Sixty years after the passage of the Civil Rights Act, we commemorate the courageous hero who facilitated the Act's passage and who galvanized a movement toward lasting justice and equity. We reflect on the legacy of Dr. King and join together as a community to look toward the future.
“From Montgomery to Oslo”: Martin Luther King’s Global Vision of Justice
This is, indeed, the 60th anniversary of the Civil Rights Act. It was also 60 years ago that Dr. King received the Nobel Peace prize. These events cannot be separated, for it became perfectly clear in his acceptance speech that the Civil Rights Act was not the culmination but the beginning of a much bigger global struggle for justice and peace. His internationalism and dedication to peace did not begin with some epiphany in 1966 when he began speaking out against the Vietnam War. It was there at the outset, and it shaped the movement’s demand for the bill—which, it should be clear, he nor any Civil Rights leader drafted. Dr. Robin D.G. Kelley's keynote address will examine King’s global vision of justice, expressed both in his life and work and in his Nobel Prize speech, and reflect on its implications for today.

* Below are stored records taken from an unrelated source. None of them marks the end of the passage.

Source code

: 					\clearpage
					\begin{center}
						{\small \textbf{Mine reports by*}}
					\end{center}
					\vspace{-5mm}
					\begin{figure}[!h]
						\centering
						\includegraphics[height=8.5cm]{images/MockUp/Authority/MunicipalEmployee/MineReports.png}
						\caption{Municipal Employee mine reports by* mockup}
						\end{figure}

Robin D. G. Kelley is Distinguished Professor and Gary B. Nash Endowed Chair in U.S. History at UCLA. Member of the American Academy of Arts and Sciences, he is the recipient of many awards and fellowships, including a Guggenheim Fellowship and Freedom Scholar Award. His books include the award-winning, Thelonious Monk: The Life and Times of an American Original; Hammer and Hoe: Alabama Communists During the Great Depression; Freedom Dreams: The Black Radical Imagination; Race Rebels: Culture Politics and the Black Working Class; Yo’ Mama’s DisFunktional!: Fighting the Culture Wars in Urban America (Beacon Press 1997); Africa Speaks, America Answers: Modern Jazz in Revolutionary Times.
Kelley is currently completing two books, Making a Killing: Cops, Capitalism, and the War on Black Life and The Education of Ms. Grace Halsell: An Intimate History of the American Century (both forthcoming Metropolitan Books).
His essays have appeared in dozens of publications, including The Nation, New York Times, American Historical Review, American Quarterly, African Studies Review, Social Text, Metropolis, Journal of American History, New Labor Forum, and The Boston Review, for which he also serves as Contributing Editor.